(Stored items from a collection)
<<<<

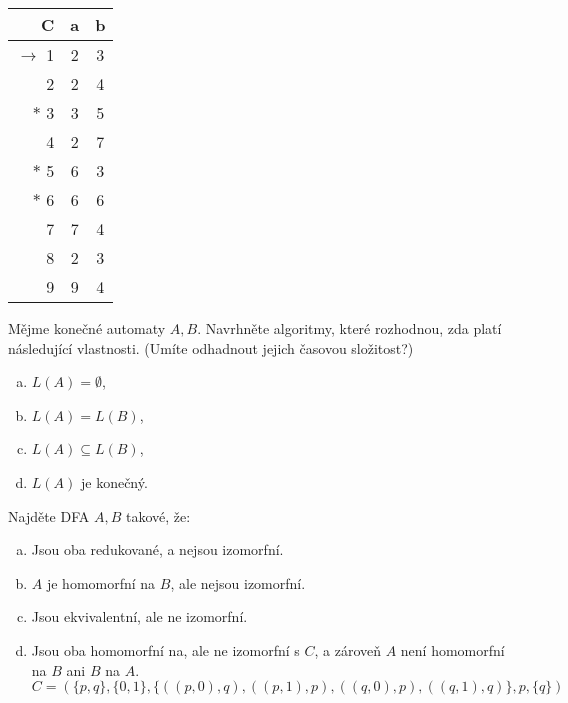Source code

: \documentclass[a4paper,12pt]{amsart}
\begin{document}
\begin{problem}
\begin{multicols}{3}
        \begin{tabular}{ r | c c }
            C & a & b \\ \hline
            $\to$ 1 & 2 & 3 \\
            2 & 2 & 4 \\
            $\ast$ 3 & 3 & 5 \\
            4 & 2 & 7 \\
            $\ast$ 5 & 6 & 3 \\
            $\ast$ 6 & 6 & 6 \\
            7 & 7 & 4 \\
            8 & 2 & 3 \\
            9 & 9 & 4
        \end{tabular}

    \end{multicols}

\end{problem}


\medskip\begin{problem}

    Mějme konečné automaty $A,B$. Navrhněte algoritmy, které rozhodnou, zda platí následující vlastnosti. (Umíte odhadnout jejich časovou složitost?)

    \medskip
    
    \begin{multicols}{2}
    
        \begin{enumerate}[(a)]\setlength\itemsep{12pt}
            \item $L(A)=\emptyset$,
            \item $L(A)=L(B)$,
            \item $L(A)\subseteq L(B)$,
            \item $L(A)$ je konečný.
        \end{enumerate}

    \end{multicols}

\end{problem}


\medskip\begin{problem}

    Najděte DFA $A,B$ takové, že:  

    \begin{enumerate}[(a)]\setlength\itemsep{12pt}
        \item Jsou oba redukované, a nejsou izomorfní. 
        \item $A$ je homomorfní na $B$, ale nejsou izomorfní.
        \item Jsou ekvivalentní, ale ne izomorfní.
        \item Jsou oba homomorfní na, ale ne izomorfní s $C$, a zároveň $A$ není homomorfní na $B$ ani $B$ na $A$.
        $$
        C=(\{p,q\},\{0,1\},\{((p,0),q),((p,1),p),((q,0),p),((q,1),q)\},p,\{q\})
        $$
    \end{enumerate}

\end{problem}
\end{document}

>>>>

▶ _Exercise details_
Give back every record exactly. Omit the pictures.

▶ _Solution for this exercise_
Source code

: \documentclass[a4paper,12pt]{amsart}
\begin{document}
\begin{problem}
\begin{multicols}{3}
        \begin{tabular}{ r | c c }
            C & a & b \\ \hline
            $\to$ 1 & 2 & 3 \\
            2 & 2 & 4 \\
            $\ast$ 3 & 3 & 5 \\
            4 & 2 & 7 \\
            $\ast$ 5 & 6 & 3 \\
            $\ast$ 6 & 6 & 6 \\
            7 & 7 & 4 \\
            8 & 2 & 3 \\
            9 & 9 & 4
        \end{tabular}

    \end{multicols}

\end{problem}


\medskip\begin{problem}

    Mějme konečné automaty $A,B$. Navrhněte algoritmy, které rozhodnou, zda platí následující vlastnosti. (Umíte odhadnout jejich časovou složitost?)

    \medskip
    
    \begin{multicols}{2}
    
        \begin{enumerate}[(a)]\setlength\itemsep{12pt}
            \item $L(A)=\emptyset$,
            \item $L(A)=L(B)$,
            \item $L(A)\subseteq L(B)$,
            \item $L(A)$ je konečný.
        \end{enumerate}

    \end{multicols}

\end{problem}


\medskip\begin{problem}

    Najděte DFA $A,B$ takové, že:  

    \begin{enumerate}[(a)]\setlength\itemsep{12pt}
        \item Jsou oba redukované, a nejsou izomorfní. 
        \item $A$ je homomorfní na $B$, ale nejsou izomorfní.
        \item Jsou ekvivalentní, ale ne izomorfní.
        \item Jsou oba homomorfní na, ale ne izomorfní s $C$, a zároveň $A$ není homomorfní na $B$ ani $B$ na $A$.
        $$
        C=(\{p,q\},\{0,1\},\{((p,0),q),((p,1),p),((q,0),p),((q,1),q)\},p,\{q\})
        $$
    \end{enumerate}

\end{problem}
\end{document}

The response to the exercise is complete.